§ **Problem**:
Apart from the pictures, every line below needs to be reproduced verbatim.

━━━━━ Source data

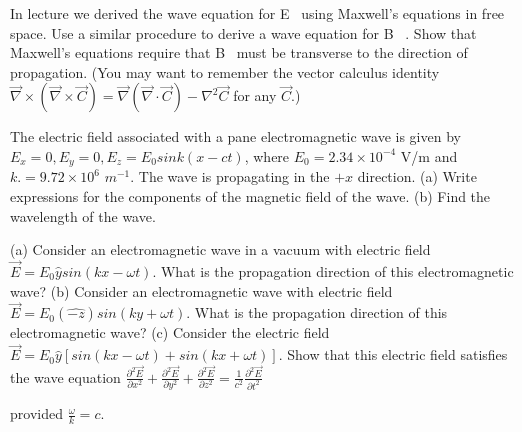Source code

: \documentclass[11pt,letterpaper,boxed]{hmcpset}
\begin{document}
\begin{problem} In lecture we derived the wave equation for E~ using Maxwell’s equations in free space. Use a
similar procedure to derive a wave equation for B~ . Show that Maxwell’s equations require that
B~ must be transverse to the direction of propagation. (You may want to remember the vector
calculus identity $\vec{\nabla} \times (\vec{\nabla} \times \vec{C}) = \vec{\nabla} (\vec{\nabla} \cdot \vec{C}) - \nabla^2 \vec{C}$ for any $\vec{C}$.)
	\end{problem}
	\begin{solution}
		\vfill
	\end{solution}
	\newpage
	
\begin{problem} [HRK E38.16] The electric field associated with a pane electromagnetic wave is given by $E_x = 0, E_y = 0, E_z = E_0 sin k(x - ct)$, where $E_0 = 2.34 \times 10^{-4}$ V/m and $k .= 9.72 \times 10^6$ $m^{-1}$. The wave is propagating in the $+x$ direction. (a) Write expressions for the components of the magnetic field of the wave. (b) Find the wavelength of the wave.
	\end{problem}
	\begin{solution}
		\vfill
	\end{solution}
	\newpage
	
\begin{problem}  (a) Consider an electromagnetic wave in a vacuum with electric field $\vec{E} = E_0 \hat{y} sin(kx - \omega t)$.
What is the propagation direction of this electromagnetic wave?
(b) Consider an electromagnetic wave with electric field $\vec{E} = E_0 (\hat{-z}) sin(ky + \omega t)$. What is the
propagation direction of this electromagnetic wave?
(c) Consider the electric field $\vec{E} = E_0 \hat{y} [sin(kx - \omega t) + sin(kx + \omega t)]$. Show that this electric field
satisfies the wave equation $\frac{\partial^2 \vec{E}}{\partial x^2} + \frac{\partial^2 \vec{E}}{\partial y^2} + \frac{\partial^2 \vec{E}}{\partial z^2} = \frac{1}{c^2} \frac{\partial^2 \vec{E}}{\partial t^2}$

provided $\frac{\omega}{k} = c$.
	\end{problem}
	\begin{solution}
		\vfill
	\end{solution}
	\newpage
	
\end{document}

━━━━━━━━━━

§ **Reply to the exercise**:
Source code

: \documentclass[11pt,letterpaper,boxed]{hmcpset}
\begin{document}
\begin{problem} In lecture we derived the wave equation for E~ using Maxwell’s equations in free space. Use a
similar procedure to derive a wave equation for B~ . Show that Maxwell’s equations require that
B~ must be transverse to the direction of propagation. (You may want to remember the vector
calculus identity $\vec{\nabla} \times (\vec{\nabla} \times \vec{C}) = \vec{\nabla} (\vec{\nabla} \cdot \vec{C}) - \nabla^2 \vec{C}$ for any $\vec{C}$.)
	\end{problem}
	\begin{solution}
		\vfill
	\end{solution}
	\newpage
	
\begin{problem} [HRK E38.16] The electric field associated with a pane electromagnetic wave is given by $E_x = 0, E_y = 0, E_z = E_0 sin k(x - ct)$, where $E_0 = 2.34 \times 10^{-4}$ V/m and $k .= 9.72 \times 10^6$ $m^{-1}$. The wave is propagating in the $+x$ direction. (a) Write expressions for the components of the magnetic field of the wave. (b) Find the wavelength of the wave.
	\end{problem}
	\begin{solution}
		\vfill
	\end{solution}
	\newpage
	
\begin{problem}  (a) Consider an electromagnetic wave in a vacuum with electric field $\vec{E} = E_0 \hat{y} sin(kx - \omega t)$.
What is the propagation direction of this electromagnetic wave?
(b) Consider an electromagnetic wave with electric field $\vec{E} = E_0 (\hat{-z}) sin(ky + \omega t)$. What is the
propagation direction of this electromagnetic wave?
(c) Consider the electric field $\vec{E} = E_0 \hat{y} [sin(kx - \omega t) + sin(kx + \omega t)]$. Show that this electric field
satisfies the wave equation $\frac{\partial^2 \vec{E}}{\partial x^2} + \frac{\partial^2 \vec{E}}{\partial y^2} + \frac{\partial^2 \vec{E}}{\partial z^2} = \frac{1}{c^2} \frac{\partial^2 \vec{E}}{\partial t^2}$

provided $\frac{\omega}{k} = c$.
	\end{problem}
	\begin{solution}
		\vfill
	\end{solution}
	\newpage
	
\end{document}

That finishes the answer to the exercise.